Luc and Aegina walked back to the Renault and ate their Moroccan sandwiches, leaning against an engine-warmed front panel. Aegina tasted everything as it uncorked in her mouth and spritzed beneath her tongue: the hot meat, the salt, the spices, the warm fat and grease soaking into the bread.
“I’ve never tasted anything more delicious in my life,” she said. She looked at the three figures huddled beside the brazier, and into the impenetrable circle of dark surrounding them, and back at Luc. “Luc—can you believe we’re here?”
“More amazing,” he said, chewing, looking at her, “is being here with you.”
“Yes. It’s fun.” She smiled—her mouth full, cheeks distended, lips unable to close over teeth and sandwich—she smiled at him with more than fun. “I’ll drive now. I’d like to.”

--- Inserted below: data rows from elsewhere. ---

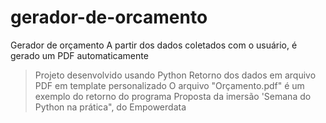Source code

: # gerador-de-orcamento

Gerador de orçamento
A partir dos dados coletados com o usuário, é gerado um PDF automaticamente

> Projeto desenvolvido usando Python
> Retorno dos dados em arquivo PDF em template personalizado
> O arquivo "Orçamento.pdf" é um exemplo do retorno do programa
> Proposta da imersão 'Semana do Python na prática", do Empowerdata
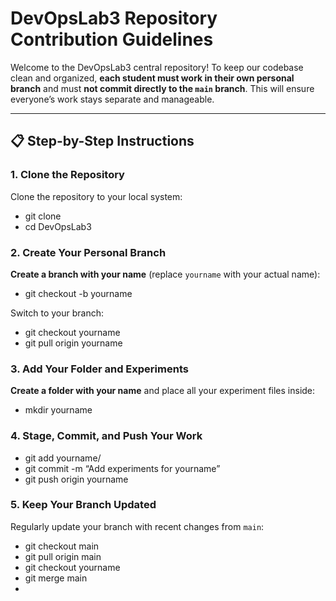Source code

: # DevOpsLab3 Repository Contribution Guidelines

Welcome to the DevOpsLab3 central repository! To keep our codebase clean and organized, **each student must work in their own personal branch** and must **not commit directly to the `main` branch**. This will ensure everyone’s work stays separate and manageable.

---

## 📋 Step-by-Step Instructions

### 1. Clone the Repository

Clone the repository to your local system:
- git clone 
- cd DevOpsLab3


### 2. Create Your Personal Branch

**Create a branch with your name** (replace `yourname` with your actual name):
- git checkout -b yourname

Switch to your branch:
- git checkout yourname
- git pull origin yourname


### 3. Add Your Folder and Experiments

**Create a folder with your name** and place all your experiment files inside:
- mkdir yourname


### 4. Stage, Commit, and Push Your Work
- git add yourname/
- git commit -m “Add experiments for yourname”
- git push origin yourname


### 5. Keep Your Branch Updated

Regularly update your branch with recent changes from `main`:
- git checkout main
- git pull origin main
- git checkout yourname
- git merge main
- 



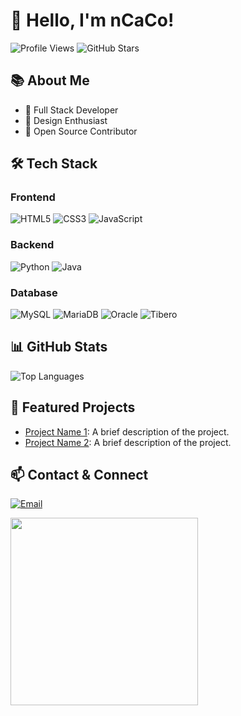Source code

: # 👋 Hello, I'm nCaCo!

![Profile Views](https://komarev.com/ghpvc/?username=ncaco&color=blue)
![GitHub Stars](https://img.shields.io/github/stars/ncaco?style=social)

## 📚 About Me
- 🌟 Full Stack Developer
- 🎨 Design Enthusiast
- 🚀 Open Source Contributor

## 🛠️ Tech Stack
### Frontend
![HTML5](https://img.shields.io/badge/-HTML5-E34F26?style=flat-square&logo=html5&logoColor=white)
![CSS3](https://img.shields.io/badge/-CSS3-1572B6?style=flat-square&logo=css3)
![JavaScript](https://img.shields.io/badge/-JavaScript-F7DF1E?style=flat-square&logo=javascript&logoColor=black)

### Backend
![Python](https://img.shields.io/badge/-Python-3776AB?style=flat-square&logo=python&logoColor=white)
![Java](https://img.shields.io/badge/-Java-007396?style=flat-square&logo=java&logoColor=white)

### Database
![MySQL](https://img.shields.io/badge/-MySQL-4479A1?style=flat-square&logo=mysql&logoColor=white)
![MariaDB](https://img.shields.io/badge/-MariaDB-003545?style=flat-square&logo=mariadb&logoColor=white)
![Oracle](https://img.shields.io/badge/-Oracle-F80000?style=flat-square&logo=oracle&logoColor=white)
![Tibero](https://img.shields.io/badge/-Tibero-232F3E?style=flat-square)

## 📊 GitHub Stats
![Top Languages](https://github-readme-stats.vercel.app/api/top-langs/?username=ncaco&layout=compact&theme=tokyonight)

## 🌟 Featured Projects
- [Project Name 1](link): A brief description of the project.
- [Project Name 2](link): A brief description of the project.

## 📫 Contact & Connect
[![Email](https://img.shields.io/badge/-Email-D14836?style=flat&logo=gmail&logoColor=white)](mailto:ncaco97@gmail.com)

<img src="https://media4.giphy.com/media/v1.Y2lkPTc5MGI3NjExYnN3eWJ2bmw4b3Q2NWJicnZlcGd2cjdwemp4azJ4NjJ5czd1enhjdiZlcD12MV9pbnRlcm5hbF9naWZfYnlfaWQmY3Q9Zw/llarwdtFqG63IlqUR1/giphy.webp" width="300">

He wanted to kiss her greasy lips, but while he was thinking if he should, Aegina got into the driver’s seat. Luc got into the back. He lay down and pulled the blanket over his legs. Soon the car was swinging and lurching down the road.
“You’re good?” Luc asked.
“Fantastic,” said Aegina.
He looked up at the mass of her dark head, tilted slightly forward, alert, arms stretched forward to the wheel, the side of her face, jaw still working on the meal, in the glow of the faint headlights.
He felt happy.
Two
Since her mother’s death in 1966, when Aegina was fourteen, she’d gone to boarding school in England. On long weekends and at the beginning and end of term, she stayed with her aunt Billie, Gerald’s unmarried elder sister, who lived in a converted chicken coop, called the Chicken Coop, near the edge of Knole Park, in Sevenoaks, an hour by train south of London. It had been a lifesaving arrangement for all three of them, though Aegina and her father had missed each other badly during the first year while she was in England. But the arrangement had forced upon Billie—a woman of distinct tastes and habits with no wish to adapt them to the constraints of a relationship with a partner—a charge and imperative that stitched together her scattered life. Billie lived on a tiny income from translating French academic articles, supplemented with the infrequent sale of her Middle-earth–looking ceramic ware, grew fruit and vegetables in her garden, and foraged for what she didn’t grow. She eschewed owning a motor car in favor of a retired Automobile Association BSA motorcycle and sidecar. After Aegina’s arrival, the bike presented a problem only at the beginning and end of each school term when Aegina went to and from St. Hilary’s School for Girls, eleven miles away, with her regulation trunk and tuck box. However, they managed the whole three-wheeled ferrying challenge with rope and careful cornering.